§ **What is being asked**
Your answer must be the full set of entries, reproduced exactly.

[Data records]

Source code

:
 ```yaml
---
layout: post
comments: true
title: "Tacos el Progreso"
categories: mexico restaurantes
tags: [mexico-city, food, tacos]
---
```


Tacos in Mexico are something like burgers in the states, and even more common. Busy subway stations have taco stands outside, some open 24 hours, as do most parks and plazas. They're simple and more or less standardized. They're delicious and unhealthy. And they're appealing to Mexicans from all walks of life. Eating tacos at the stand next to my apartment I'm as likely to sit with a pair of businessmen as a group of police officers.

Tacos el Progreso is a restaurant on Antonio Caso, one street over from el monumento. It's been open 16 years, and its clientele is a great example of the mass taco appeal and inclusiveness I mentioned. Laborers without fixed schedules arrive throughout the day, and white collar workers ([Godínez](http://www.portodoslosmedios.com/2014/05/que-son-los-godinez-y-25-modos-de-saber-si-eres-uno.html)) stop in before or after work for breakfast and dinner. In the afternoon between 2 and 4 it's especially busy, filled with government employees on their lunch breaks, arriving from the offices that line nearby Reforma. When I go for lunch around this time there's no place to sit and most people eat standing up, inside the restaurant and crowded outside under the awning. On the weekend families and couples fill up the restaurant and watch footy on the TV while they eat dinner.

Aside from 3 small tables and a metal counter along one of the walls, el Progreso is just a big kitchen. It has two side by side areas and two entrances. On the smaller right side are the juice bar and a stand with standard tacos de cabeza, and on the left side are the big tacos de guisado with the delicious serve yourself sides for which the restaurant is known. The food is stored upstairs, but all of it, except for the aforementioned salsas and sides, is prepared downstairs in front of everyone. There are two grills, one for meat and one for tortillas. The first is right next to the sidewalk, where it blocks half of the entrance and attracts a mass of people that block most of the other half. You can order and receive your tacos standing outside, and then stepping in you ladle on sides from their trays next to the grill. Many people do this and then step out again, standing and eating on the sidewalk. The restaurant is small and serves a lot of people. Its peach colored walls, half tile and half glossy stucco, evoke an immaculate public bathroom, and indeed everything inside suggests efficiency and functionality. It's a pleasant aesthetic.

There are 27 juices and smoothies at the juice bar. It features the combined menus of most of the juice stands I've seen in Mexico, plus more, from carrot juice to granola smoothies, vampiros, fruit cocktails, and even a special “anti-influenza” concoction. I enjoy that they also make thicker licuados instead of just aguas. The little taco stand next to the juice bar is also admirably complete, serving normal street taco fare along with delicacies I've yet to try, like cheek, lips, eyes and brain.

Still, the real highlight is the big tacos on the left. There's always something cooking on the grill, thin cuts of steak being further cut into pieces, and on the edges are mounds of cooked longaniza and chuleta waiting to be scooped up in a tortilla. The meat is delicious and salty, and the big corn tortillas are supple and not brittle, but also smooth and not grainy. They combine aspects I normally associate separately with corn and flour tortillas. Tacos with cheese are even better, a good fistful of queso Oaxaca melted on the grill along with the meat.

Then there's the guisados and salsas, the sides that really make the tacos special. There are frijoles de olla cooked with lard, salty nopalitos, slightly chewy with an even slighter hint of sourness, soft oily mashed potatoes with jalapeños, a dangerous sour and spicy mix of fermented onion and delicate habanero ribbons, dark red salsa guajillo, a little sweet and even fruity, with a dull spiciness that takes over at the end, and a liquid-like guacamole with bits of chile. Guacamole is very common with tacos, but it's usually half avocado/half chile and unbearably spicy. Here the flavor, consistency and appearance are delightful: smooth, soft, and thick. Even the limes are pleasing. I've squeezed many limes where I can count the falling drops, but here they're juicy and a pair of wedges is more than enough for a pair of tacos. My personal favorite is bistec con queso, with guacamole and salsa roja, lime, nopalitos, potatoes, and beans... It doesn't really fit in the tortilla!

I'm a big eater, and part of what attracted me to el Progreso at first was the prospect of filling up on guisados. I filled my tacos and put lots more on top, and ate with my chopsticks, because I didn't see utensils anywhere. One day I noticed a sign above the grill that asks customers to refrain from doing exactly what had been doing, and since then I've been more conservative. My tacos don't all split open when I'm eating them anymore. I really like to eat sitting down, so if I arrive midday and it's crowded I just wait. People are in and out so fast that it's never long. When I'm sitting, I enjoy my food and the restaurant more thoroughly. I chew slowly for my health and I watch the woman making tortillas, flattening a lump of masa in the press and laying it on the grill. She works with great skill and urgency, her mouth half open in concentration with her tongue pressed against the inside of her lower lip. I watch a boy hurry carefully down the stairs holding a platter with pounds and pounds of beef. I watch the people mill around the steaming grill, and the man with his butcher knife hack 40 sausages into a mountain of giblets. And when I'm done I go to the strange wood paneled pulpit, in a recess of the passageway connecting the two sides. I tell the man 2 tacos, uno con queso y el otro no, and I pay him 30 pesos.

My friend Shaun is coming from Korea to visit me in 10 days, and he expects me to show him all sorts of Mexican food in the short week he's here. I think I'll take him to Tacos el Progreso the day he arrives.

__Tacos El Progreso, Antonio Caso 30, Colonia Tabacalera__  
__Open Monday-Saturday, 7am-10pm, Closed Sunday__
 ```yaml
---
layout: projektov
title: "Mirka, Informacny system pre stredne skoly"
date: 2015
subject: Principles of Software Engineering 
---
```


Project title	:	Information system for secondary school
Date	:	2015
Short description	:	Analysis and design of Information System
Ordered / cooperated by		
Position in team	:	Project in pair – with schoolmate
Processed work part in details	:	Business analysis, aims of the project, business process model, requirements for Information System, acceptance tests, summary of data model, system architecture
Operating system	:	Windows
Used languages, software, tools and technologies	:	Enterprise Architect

§ **Task result**
Source code

:
 ```yaml
---
layout: post
comments: true
title: "Tacos el Progreso"
categories: mexico restaurantes
tags: [mexico-city, food, tacos]
---
```


Tacos in Mexico are something like burgers in the states, and even more common. Busy subway stations have taco stands outside, some open 24 hours, as do most parks and plazas. They're simple and more or less standardized. They're delicious and unhealthy. And they're appealing to Mexicans from all walks of life. Eating tacos at the stand next to my apartment I'm as likely to sit with a pair of businessmen as a group of police officers.

Tacos el Progreso is a restaurant on Antonio Caso, one street over from el monumento. It's been open 16 years, and its clientele is a great example of the mass taco appeal and inclusiveness I mentioned. Laborers without fixed schedules arrive throughout the day, and white collar workers ([Godínez](http://www.portodoslosmedios.com/2014/05/que-son-los-godinez-y-25-modos-de-saber-si-eres-uno.html)) stop in before or after work for breakfast and dinner. In the afternoon between 2 and 4 it's especially busy, filled with government employees on their lunch breaks, arriving from the offices that line nearby Reforma. When I go for lunch around this time there's no place to sit and most people eat standing up, inside the restaurant and crowded outside under the awning. On the weekend families and couples fill up the restaurant and watch footy on the TV while they eat dinner.

Aside from 3 small tables and a metal counter along one of the walls, el Progreso is just a big kitchen. It has two side by side areas and two entrances. On the smaller right side are the juice bar and a stand with standard tacos de cabeza, and on the left side are the big tacos de guisado with the delicious serve yourself sides for which the restaurant is known. The food is stored upstairs, but all of it, except for the aforementioned salsas and sides, is prepared downstairs in front of everyone. There are two grills, one for meat and one for tortillas. The first is right next to the sidewalk, where it blocks half of the entrance and attracts a mass of people that block most of the other half. You can order and receive your tacos standing outside, and then stepping in you ladle on sides from their trays next to the grill. Many people do this and then step out again, standing and eating on the sidewalk. The restaurant is small and serves a lot of people. Its peach colored walls, half tile and half glossy stucco, evoke an immaculate public bathroom, and indeed everything inside suggests efficiency and functionality. It's a pleasant aesthetic.

There are 27 juices and smoothies at the juice bar. It features the combined menus of most of the juice stands I've seen in Mexico, plus more, from carrot juice to granola smoothies, vampiros, fruit cocktails, and even a special “anti-influenza” concoction. I enjoy that they also make thicker licuados instead of just aguas. The little taco stand next to the juice bar is also admirably complete, serving normal street taco fare along with delicacies I've yet to try, like cheek, lips, eyes and brain.

Still, the real highlight is the big tacos on the left. There's always something cooking on the grill, thin cuts of steak being further cut into pieces, and on the edges are mounds of cooked longaniza and chuleta waiting to be scooped up in a tortilla. The meat is delicious and salty, and the big corn tortillas are supple and not brittle, but also smooth and not grainy. They combine aspects I normally associate separately with corn and flour tortillas. Tacos with cheese are even better, a good fistful of queso Oaxaca melted on the grill along with the meat.

Then there's the guisados and salsas, the sides that really make the tacos special. There are frijoles de olla cooked with lard, salty nopalitos, slightly chewy with an even slighter hint of sourness, soft oily mashed potatoes with jalapeños, a dangerous sour and spicy mix of fermented onion and delicate habanero ribbons, dark red salsa guajillo, a little sweet and even fruity, with a dull spiciness that takes over at the end, and a liquid-like guacamole with bits of chile. Guacamole is very common with tacos, but it's usually half avocado/half chile and unbearably spicy. Here the flavor, consistency and appearance are delightful: smooth, soft, and thick. Even the limes are pleasing. I've squeezed many limes where I can count the falling drops, but here they're juicy and a pair of wedges is more than enough for a pair of tacos. My personal favorite is bistec con queso, with guacamole and salsa roja, lime, nopalitos, potatoes, and beans... It doesn't really fit in the tortilla!

I'm a big eater, and part of what attracted me to el Progreso at first was the prospect of filling up on guisados. I filled my tacos and put lots more on top, and ate with my chopsticks, because I didn't see utensils anywhere. One day I noticed a sign above the grill that asks customers to refrain from doing exactly what had been doing, and since then I've been more conservative. My tacos don't all split open when I'm eating them anymore. I really like to eat sitting down, so if I arrive midday and it's crowded I just wait. People are in and out so fast that it's never long. When I'm sitting, I enjoy my food and the restaurant more thoroughly. I chew slowly for my health and I watch the woman making tortillas, flattening a lump of masa in the press and laying it on the grill. She works with great skill and urgency, her mouth half open in concentration with her tongue pressed against the inside of her lower lip. I watch a boy hurry carefully down the stairs holding a platter with pounds and pounds of beef. I watch the people mill around the steaming grill, and the man with his butcher knife hack 40 sausages into a mountain of giblets. And when I'm done I go to the strange wood paneled pulpit, in a recess of the passageway connecting the two sides. I tell the man 2 tacos, uno con queso y el otro no, and I pay him 30 pesos.

My friend Shaun is coming from Korea to visit me in 10 days, and he expects me to show him all sorts of Mexican food in the short week he's here. I think I'll take him to Tacos el Progreso the day he arrives.

__Tacos El Progreso, Antonio Caso 30, Colonia Tabacalera__  
__Open Monday-Saturday, 7am-10pm, Closed Sunday__
 ```yaml
---
layout: projektov
title: "Mirka, Informacny system pre stredne skoly"
date: 2015
subject: Principles of Software Engineering 
---
```


Project title	:	Information system for secondary school
Date	:	2015
Short description	:	Analysis and design of Information System
Ordered / cooperated by		
Position in team	:	Project in pair – with schoolmate
Processed work part in details	:	Business analysis, aims of the project, business process model, requirements for Information System, acceptance tests, summary of data model, system architecture
Operating system	:	Windows
Used languages, software, tools and technologies	:	Enterprise Architect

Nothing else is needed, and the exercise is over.